### Assignment
Among the entries that follow, find every line with the word "below" and list it.

Start of Records to process

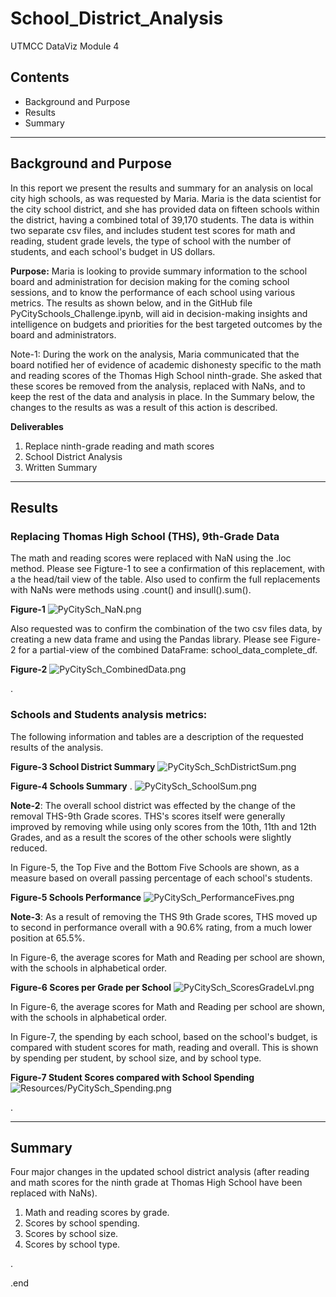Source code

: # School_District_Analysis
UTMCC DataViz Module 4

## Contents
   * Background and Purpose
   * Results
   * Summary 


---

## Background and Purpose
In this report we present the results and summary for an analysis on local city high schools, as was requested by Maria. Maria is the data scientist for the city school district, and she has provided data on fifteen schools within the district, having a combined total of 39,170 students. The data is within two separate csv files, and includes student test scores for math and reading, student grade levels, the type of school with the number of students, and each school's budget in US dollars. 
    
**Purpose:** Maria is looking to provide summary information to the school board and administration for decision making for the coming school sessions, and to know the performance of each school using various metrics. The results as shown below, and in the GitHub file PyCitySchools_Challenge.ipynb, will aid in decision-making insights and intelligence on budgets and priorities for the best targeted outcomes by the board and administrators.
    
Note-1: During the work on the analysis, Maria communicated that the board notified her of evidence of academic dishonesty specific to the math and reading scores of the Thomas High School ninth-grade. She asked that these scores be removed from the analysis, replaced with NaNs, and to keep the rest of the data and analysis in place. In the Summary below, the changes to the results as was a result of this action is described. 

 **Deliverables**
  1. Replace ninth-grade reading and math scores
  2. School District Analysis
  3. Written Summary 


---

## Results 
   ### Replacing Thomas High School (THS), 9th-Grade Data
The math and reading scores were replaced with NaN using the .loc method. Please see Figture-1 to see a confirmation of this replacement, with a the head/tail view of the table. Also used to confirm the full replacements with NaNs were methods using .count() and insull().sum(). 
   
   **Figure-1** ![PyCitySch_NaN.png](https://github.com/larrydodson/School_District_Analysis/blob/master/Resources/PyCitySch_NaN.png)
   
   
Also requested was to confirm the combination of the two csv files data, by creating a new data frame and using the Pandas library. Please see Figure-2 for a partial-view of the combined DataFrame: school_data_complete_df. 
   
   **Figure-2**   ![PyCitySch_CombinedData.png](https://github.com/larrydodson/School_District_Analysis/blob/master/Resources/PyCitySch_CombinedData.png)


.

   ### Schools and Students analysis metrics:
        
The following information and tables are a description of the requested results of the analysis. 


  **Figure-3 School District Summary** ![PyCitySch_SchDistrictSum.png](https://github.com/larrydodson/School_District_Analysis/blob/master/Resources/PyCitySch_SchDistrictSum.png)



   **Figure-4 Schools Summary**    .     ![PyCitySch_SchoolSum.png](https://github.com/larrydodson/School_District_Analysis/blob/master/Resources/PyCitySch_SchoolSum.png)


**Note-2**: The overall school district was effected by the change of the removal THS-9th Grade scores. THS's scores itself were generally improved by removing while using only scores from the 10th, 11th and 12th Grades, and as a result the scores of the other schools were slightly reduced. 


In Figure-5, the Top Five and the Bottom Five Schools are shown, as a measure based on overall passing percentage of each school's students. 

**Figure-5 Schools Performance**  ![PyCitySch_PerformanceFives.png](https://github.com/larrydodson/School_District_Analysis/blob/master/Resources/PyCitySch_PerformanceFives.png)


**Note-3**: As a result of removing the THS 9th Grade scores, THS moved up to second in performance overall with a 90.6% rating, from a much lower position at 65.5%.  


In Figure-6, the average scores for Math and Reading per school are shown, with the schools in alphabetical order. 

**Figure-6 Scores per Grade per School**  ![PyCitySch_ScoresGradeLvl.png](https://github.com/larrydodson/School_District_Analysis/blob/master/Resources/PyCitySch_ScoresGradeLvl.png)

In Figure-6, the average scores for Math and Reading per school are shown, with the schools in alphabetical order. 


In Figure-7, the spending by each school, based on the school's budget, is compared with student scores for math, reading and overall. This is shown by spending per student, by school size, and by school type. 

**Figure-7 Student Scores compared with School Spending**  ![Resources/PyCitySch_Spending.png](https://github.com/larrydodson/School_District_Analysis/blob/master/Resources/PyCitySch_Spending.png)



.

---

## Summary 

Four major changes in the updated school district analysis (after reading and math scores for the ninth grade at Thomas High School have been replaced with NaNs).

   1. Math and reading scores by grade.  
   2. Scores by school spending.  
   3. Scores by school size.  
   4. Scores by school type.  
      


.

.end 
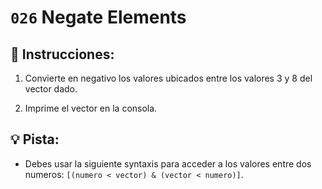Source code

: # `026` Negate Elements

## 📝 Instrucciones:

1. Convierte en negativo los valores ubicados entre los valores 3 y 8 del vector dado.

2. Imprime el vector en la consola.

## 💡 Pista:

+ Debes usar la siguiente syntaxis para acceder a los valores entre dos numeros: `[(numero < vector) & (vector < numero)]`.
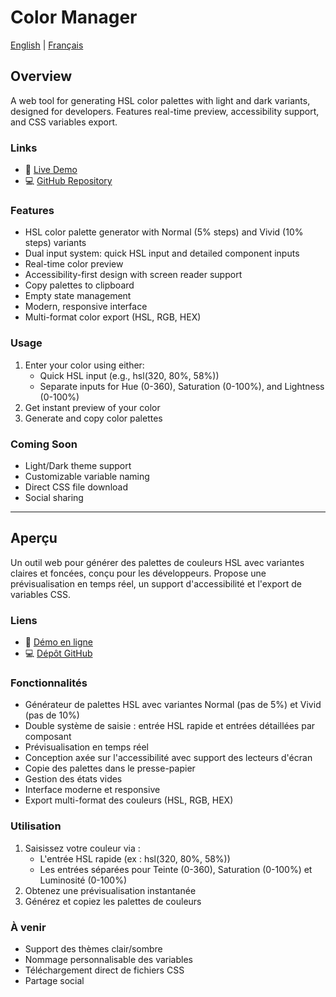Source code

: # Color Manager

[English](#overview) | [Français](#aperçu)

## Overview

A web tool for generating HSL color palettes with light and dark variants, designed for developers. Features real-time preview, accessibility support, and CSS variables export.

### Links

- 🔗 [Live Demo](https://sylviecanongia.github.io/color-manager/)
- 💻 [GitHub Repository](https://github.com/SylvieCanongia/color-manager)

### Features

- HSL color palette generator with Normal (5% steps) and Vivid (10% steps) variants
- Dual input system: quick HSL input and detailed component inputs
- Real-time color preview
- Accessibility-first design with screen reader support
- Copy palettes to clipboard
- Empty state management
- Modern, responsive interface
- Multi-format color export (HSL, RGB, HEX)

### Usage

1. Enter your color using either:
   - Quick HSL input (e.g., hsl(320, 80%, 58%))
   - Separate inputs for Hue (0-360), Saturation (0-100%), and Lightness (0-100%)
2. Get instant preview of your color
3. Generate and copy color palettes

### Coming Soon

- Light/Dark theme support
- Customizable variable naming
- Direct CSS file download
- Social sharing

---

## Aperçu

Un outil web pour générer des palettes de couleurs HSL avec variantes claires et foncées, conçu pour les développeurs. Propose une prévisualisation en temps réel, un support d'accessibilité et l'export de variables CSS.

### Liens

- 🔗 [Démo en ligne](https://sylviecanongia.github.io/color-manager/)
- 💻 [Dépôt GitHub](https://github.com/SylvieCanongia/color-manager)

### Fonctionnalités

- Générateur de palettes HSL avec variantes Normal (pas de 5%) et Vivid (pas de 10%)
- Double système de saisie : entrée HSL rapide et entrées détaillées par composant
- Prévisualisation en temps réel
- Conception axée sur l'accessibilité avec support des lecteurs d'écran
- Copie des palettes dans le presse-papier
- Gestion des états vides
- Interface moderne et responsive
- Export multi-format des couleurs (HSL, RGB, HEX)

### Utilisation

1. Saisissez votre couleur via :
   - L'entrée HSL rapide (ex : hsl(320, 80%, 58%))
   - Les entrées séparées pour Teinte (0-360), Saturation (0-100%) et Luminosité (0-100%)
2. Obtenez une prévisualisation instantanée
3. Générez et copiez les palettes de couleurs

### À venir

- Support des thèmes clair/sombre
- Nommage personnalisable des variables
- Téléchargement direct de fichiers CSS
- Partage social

End of Records to process

### Written solution
**Purpose:** Maria is looking to provide summary information to the school board and administration for decision making for the coming school sessions, and to know the performance of each school using various metrics. The results as shown below, and in the GitHub file PyCitySchools_Challenge.ipynb, will aid in decision-making insights and intelligence on budgets and priorities for the best targeted outcomes by the board and administrators.
Note-1: During the work on the analysis, Maria communicated that the board notified her of evidence of academic dishonesty specific to the math and reading scores of the Thomas High School ninth-grade. She asked that these scores be removed from the analysis, replaced with NaNs, and to keep the rest of the data and analysis in place. In the Summary below, the changes to the results as was a result of this action is described. 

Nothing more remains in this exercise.